Is there anything Google can do to solve the problem of slow Android updates? - evo_9
http://www.extremetech.com/computing/131749-is-there-anything-google-can-do-to-solve-the-problem-of-slow-android-updates
======
vibrunazo
The best they could do, they're already doing. Which is decouple functionality
from the core into updatable apps. And develop the backward compatibility
libraries for developers. In other OSes you usually have to wait for a whole
system update to get small new features. But google is often pushing updates
to important apps. iOS users have to wait for the new iOS to get the new maps
app. While android users are getting new updates even if they have old 2.x
devices. So at the end of the day, how does it matter if the version number on
your device is low, if you're getting the latest features? Of course, there's
still a lot to improve in this area. More apps to decouple. With ICS they
decoupled the browser for the first time by launching Chrome Beta.
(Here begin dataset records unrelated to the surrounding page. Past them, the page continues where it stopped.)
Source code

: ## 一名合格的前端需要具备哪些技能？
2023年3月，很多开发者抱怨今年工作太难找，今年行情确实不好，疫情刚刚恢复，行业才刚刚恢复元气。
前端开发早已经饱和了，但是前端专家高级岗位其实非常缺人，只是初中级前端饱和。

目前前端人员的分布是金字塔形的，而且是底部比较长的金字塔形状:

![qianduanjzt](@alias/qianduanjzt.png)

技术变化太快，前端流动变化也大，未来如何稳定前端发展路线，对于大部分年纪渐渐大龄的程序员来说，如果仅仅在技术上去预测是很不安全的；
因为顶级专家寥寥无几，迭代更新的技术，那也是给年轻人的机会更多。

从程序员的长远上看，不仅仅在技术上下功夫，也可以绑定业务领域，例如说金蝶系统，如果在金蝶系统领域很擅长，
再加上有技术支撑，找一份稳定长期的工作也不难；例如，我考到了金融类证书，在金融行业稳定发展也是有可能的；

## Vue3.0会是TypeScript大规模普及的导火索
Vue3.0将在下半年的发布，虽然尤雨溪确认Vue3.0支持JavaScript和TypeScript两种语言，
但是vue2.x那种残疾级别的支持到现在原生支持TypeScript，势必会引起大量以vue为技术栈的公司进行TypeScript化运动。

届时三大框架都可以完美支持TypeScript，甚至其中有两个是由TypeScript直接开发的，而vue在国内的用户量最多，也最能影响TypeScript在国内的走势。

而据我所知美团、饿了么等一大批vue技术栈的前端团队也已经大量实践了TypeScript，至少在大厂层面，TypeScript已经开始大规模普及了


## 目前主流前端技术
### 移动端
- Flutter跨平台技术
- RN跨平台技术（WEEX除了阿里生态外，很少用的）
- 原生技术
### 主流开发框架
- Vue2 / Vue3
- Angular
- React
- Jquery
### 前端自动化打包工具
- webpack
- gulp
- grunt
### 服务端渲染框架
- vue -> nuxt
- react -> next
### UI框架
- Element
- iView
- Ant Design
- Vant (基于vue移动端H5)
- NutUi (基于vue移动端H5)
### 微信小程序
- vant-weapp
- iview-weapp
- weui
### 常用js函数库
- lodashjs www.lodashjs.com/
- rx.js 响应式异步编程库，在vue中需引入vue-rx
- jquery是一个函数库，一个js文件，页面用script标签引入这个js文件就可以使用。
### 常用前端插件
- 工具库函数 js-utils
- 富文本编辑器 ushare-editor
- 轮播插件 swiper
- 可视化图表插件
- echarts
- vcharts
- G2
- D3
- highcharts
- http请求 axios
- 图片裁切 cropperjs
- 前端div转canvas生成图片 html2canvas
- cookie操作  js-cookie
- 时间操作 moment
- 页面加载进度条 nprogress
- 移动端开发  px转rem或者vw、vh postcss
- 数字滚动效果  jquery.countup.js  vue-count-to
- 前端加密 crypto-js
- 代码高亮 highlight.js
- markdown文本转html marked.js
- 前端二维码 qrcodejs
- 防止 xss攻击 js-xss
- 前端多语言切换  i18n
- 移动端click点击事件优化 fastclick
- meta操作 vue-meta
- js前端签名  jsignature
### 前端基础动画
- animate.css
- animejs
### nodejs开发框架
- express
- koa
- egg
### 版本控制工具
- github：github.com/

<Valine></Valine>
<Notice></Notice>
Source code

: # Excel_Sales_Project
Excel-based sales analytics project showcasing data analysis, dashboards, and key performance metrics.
This is
huge for future versions since the browser is the most important app on the
phone. And developing websites for android 2.x suck. So they get the idea,
hopefully they'll keep improving in that direction.

That said, can't google offer a service for OEMs to update their device
drivers using google's own engineers? Say google charges X to have it's
engineers drop not only the newest version source code on github at realease.
But also your device's updated drivers at your company's repository, by the
release of a new android update. Would that work?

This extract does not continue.